▶ **MATERIAL SHOWN**:
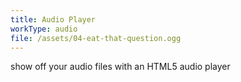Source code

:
 ```yaml
---
title: Audio Player
workType: audio
file: /assets/04-eat-that-question.ogg
---
```


show off your audio files with an HTML5 audio player
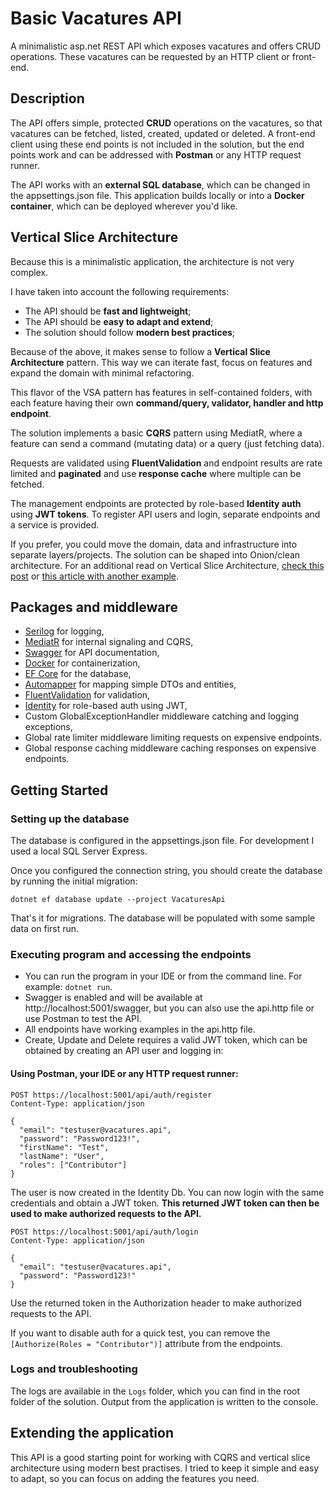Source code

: ﻿# Basic Vacatures API

A minimalistic asp.net REST API which exposes vacatures and offers CRUD operations. 
These vacatures can be requested by an HTTP client or front-end.


## Description

The API offers simple, protected **CRUD** operations on the vacatures, so that vacatures can be fetched, listed, created, 
updated or deleted. A front-end client using these end points is not included in the solution, 
but the end points work and can be addressed with **Postman** or any HTTP request runner.

The API works with an **external SQL database**, which can be changed in the appsettings.json file.
This application builds locally or into a **Docker container**, which can be deployed wherever you'd like.


## Vertical Slice Architecture

Because this is a minimalistic application, the architecture is not very complex. 

I have taken into account the following requirements:

* The API should be **fast and lightweight**;
* The API should be **easy to adapt and extend**;
* The solution should follow **modern best practices**;

Because of the above, it makes sense to follow a **Vertical Slice Architecture** pattern. 
This way we can iterate fast, focus on features and expand the domain with minimal refactoring.

This flavor of the VSA pattern has  features in self-contained folders, with each feature having their own **command/query, 
validator, handler and http endpoint**.

The solution implements a basic **CQRS** pattern using MediatR, where a feature can send a command (mutating data) or 
a query (just fetching data).

Requests are validated using **FluentValidation** and endpoint results are rate limited and **paginated** and 
use **response cache** where multiple can be fetched.

The management endpoints are protected by role-based **Identity auth** using **JWT tokens**. To register API users and login,
separate endpoints and a service is provided.

If you prefer, you could move the domain, data and infrastructure into separate layers/projects. The solution can be 
shaped into Onion/clean architecture. For an additional read on Vertical Slice Architecture, [check this post](https://www.jimmybogard.com/vertical-slice-architecture/) or [this article with another example](https://code-maze.com/vertical-slice-architecture-aspnet-core/).


## Packages and middleware

* [Serilog](https://serilog.net/) for logging,
* [MediatR](https://github.com/jbogard/MediatR) for internal signaling and CQRS,
* [Swagger](https://swagger.io/) for API documentation,
* [Docker](https://www.docker.com/) for containerization,
* [EF Core](https://docs.microsoft.com/en-us/ef/core/) for the database,
* [Automapper](https://automapper.org/) for mapping simple DTOs and entities,
* [FluentValidation](https://fluentvalidation.net/) for validation,
* [Identity](https://docs.microsoft.com/en-us/aspnet/core/security/authentication/identity/) for role-based auth using JWT,
* Custom GlobalExceptionHandler middleware catching and logging exceptions,
* Global rate limiter middleware limiting requests on expensive endpoints.
* Global response caching middleware caching responses on expensive endpoints.


## Getting Started

### Setting up the database

The database is configured in the appsettings.json file. For development I used a local SQL Server Express.

Once you configured the connection string, you should create the database by running the initial migration:

```
dotnet ef database update --project VacaturesApi
```
That's it for migrations. The database will be populated with some sample data on first run.

### Executing program and accessing the endpoints

* You can run the program in your IDE or from the command line. For example: `dotnet run`.
* Swagger is enabled and will be available at http://localhost:5001/swagger, but you can also use the api.http file or use Postman to test the API.
* All endpoints have working examples in the api.http file.
* Create, Update and Delete requires a valid JWT token, which can be obtained by creating an API user and logging in:

#### Using Postman, your IDE or any HTTP request runner:

```
POST https://localhost:5001/api/auth/register
Content-Type: application/json

{
  "email": "testuser@vacatures.api",
  "password": "Password123!",
  "firstName": "Test",
  "lastName": "User",
  "roles": ["Contributor"]
}
```

The user is now created in the Identity Db. You can now login with the same credentials and obtain a JWT token.
**This returned JWT token can then be used to make authorized requests to the API.**

```
POST https://localhost:5001/api/auth/login
Content-Type: application/json

{
  "email": "testuser@vacatures.api",
  "password": "Password123!"
}
```

Use the returned token in the Authorization header to make authorized requests to the API.

If you want to disable auth for a quick test, you can remove the `[Authorize(Roles = "Contributor")]` attribute from the endpoints.


### Logs and troubleshooting

The logs are available in the `Logs` folder, which you can find in the root folder of the solution.
Output from the application is written to the console.


## Extending the application

This API is a good starting point for working with CQRS and vertical slice architecture using modern best practises. 
I tried to keep it simple and easy to adapt, so you can focus on adding the features you need.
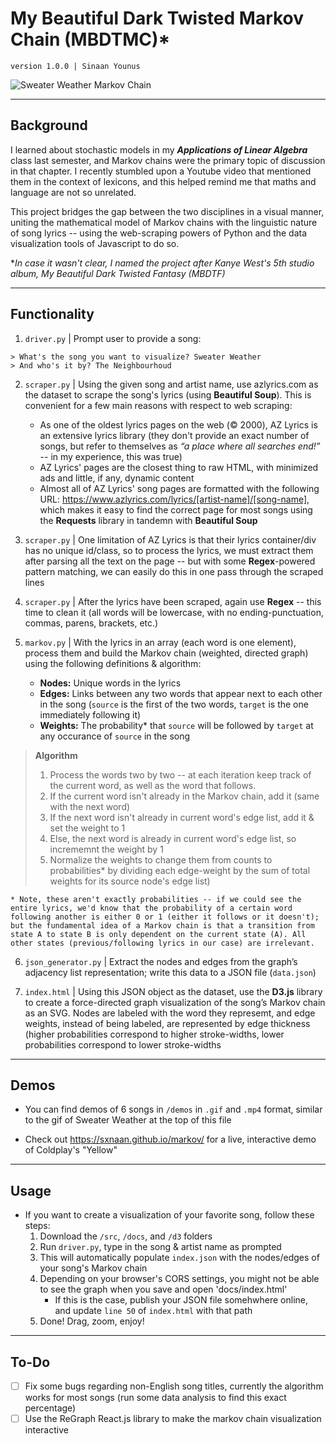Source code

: # My Beautiful Dark Twisted Markov Chain (MBDTMC)*
`version 1.0.0 | Sinaan Younus`

![Sweater Weather Markov Chain](https://github.com/sxnaan/markov/blob/main/demos/gif/sweaterweather-theneighbourhood.gif?raw=true)

---
## Background

I learned about stochastic models in my ***Applications of Linear Algebra*** class last semester, and Markov chains were the primary topic of discussion in that chapter. I recently stumbled upon a Youtube video that mentioned them in the context of lexicons, and this helped remind me that maths and language are not so unrelated. 

This project bridges the gap between the two disciplines in a visual manner, uniting the mathematical model of Markov chains with the linguistic nature of song lyrics -- using the web-scraping powers of Python and the data visualization tools of Javascript to do so. 

**In case it wasn't clear, I named the project after Kanye West's 5th studio album, My Beautiful Dark Twisted Fantasy (MBDTF)*

---
## Functionality

1. `driver.py` | Prompt user to provide a song: 
```
> What's the song you want to visualize? Sweater Weather
> And who's it by? The Neighbourhoud
```

2. `scraper.py` | Using the given song and artist name, use azlyrics.com as the dataset to scrape the song's lyrics (using **Beautiful Soup**). This is convenient for a few main reasons with respect to web scraping:
    - As one of the oldest lyrics pages on the web (© 2000), AZ Lyrics is an extensive lyrics library (they don't provide an exact number of songs, but refer to themselves as *“a place where all searches end!”* -- in my experience, this was true)
    - AZ Lyrics' pages are the closest thing to raw HTML, with minimized ads and little, if any, dynamic content 
    - Almost all of AZ Lyrics' song pages are formatted with the following URL: https://www.azlyrics.com/lyrics/[artist-name]/[song-name], which makes it easy to find the correct page for most songs using the **Requests** library in tandemn with **Beautiful Soup** 

3. `scraper.py` | One limitation of AZ Lyrics is that their lyrics container/div has no unique id/class, so to process the lyrics, we must extract them after parsing all the text on the page -- but with some **Regex**-powered pattern matching, we can easily do this in one pass through the scraped lines

4. `scraper.py` | After the lyrics have been scraped, again use **Regex** -- this time to clean it (all words will be lowercase, with no ending-punctuation, commas, parens, brackets, etc.)

5. `markov.py` | With the lyrics in an array (each word is one element), process them and build the Markov chain (weighted, directed graph) using the following definitions & algorithm:
    - **Nodes:** Unique words in the lyrics
    - **Edges:**  Links between any two words that appear next to each other in the song (`source` is the first of the two words, `target` is the one immediately following it)
    - **Weights:** The probability* that `source` will be followed by `target` at any occurance of `source` in the song
> **Algorithm**
> 1. Process the words two by two -- at each iteration keep track of the current word, as well as the word that follows. 
> 2. If the current word isn't already in the Markov chain, add it (same with the next word)
> 3. If the next word isn't already in current word's edge list, add it & set the weight to 1
> 4. Else, the next word is already in current word's edge list, so incrememnt the weight by 1
> 5. Normalize the weights to change them from counts to probabilities* by dividing each edge-weight by the sum of total weights for its source node's edge list)

    * Note, these aren't exactly probabilities -- if we could see the entire lyrics, we'd know that the probability of a certain word following another is either 0 or 1 (either it follows or it doesn't); but the fundamental idea of a Markov chain is that a transition from state A to state B is only dependent on the current state (A). All other states (previous/following lyrics in our case) are irrelevant.

6. `json_generator.py` | Extract the nodes and edges from the graph’s adjacency list representation; write this data to a JSON file (`data.json`) 

7. `index.html` | Using this JSON object as the dataset, use the **D3.js** library to create a force-directed graph visualization of the song’s Markov chain as an SVG. Nodes are labeled with the word they represemt, and edge weights, instead of being labeled, are represented by edge thickness (higher probabilities correspond to higher stroke-widths, lower probabilities correspond to lower stroke-widths 

---
## Demos 
- You can find demos of 6 songs in `/demos` in `.gif` and `.mp4` format, similar to the gif of Sweater Weather at the top of this file

- Check out https://sxnaan.github.io/markov/ for a live, interactive demo of Coldplay's "Yellow"

---
## Usage
- If you want to create a visualization of your favorite song, follow these steps:
    1. Download the `/src`, `/docs`, and `/d3` folders
    2. Run `driver.py`, type in the song & artist name as prompted
    3. This will automatically populate `index.json` with the nodes/edges of your song's Markov chain
    4. Depending on your browser's CORS settings, you might not be able to see the graph when you save and open 'docs/index.html'
        - If this is the case, publish your JSON file somehwhere online, and update `line 50` of `index.html` with that path 
    5. Done! Drag, zoom, enjoy!

---
## To-Do
- [ ] Fix some bugs regarding non-English song titles, currently the algorithm works for most songs (run some data analysis to find this exact percentage)  
- [ ] Use the ReGraph React.js library to make the markov chain visualization interactive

▶ **TASK INSTRUCTIONS**: The response must contain every line from the listing above in which the string "returned" appears.

▶ **YOUR SOLUTION**:
**This returned JWT token can then be used to make authorized requests to the API.**
Use the returned token in the Authorization header to make authorized requests to the API.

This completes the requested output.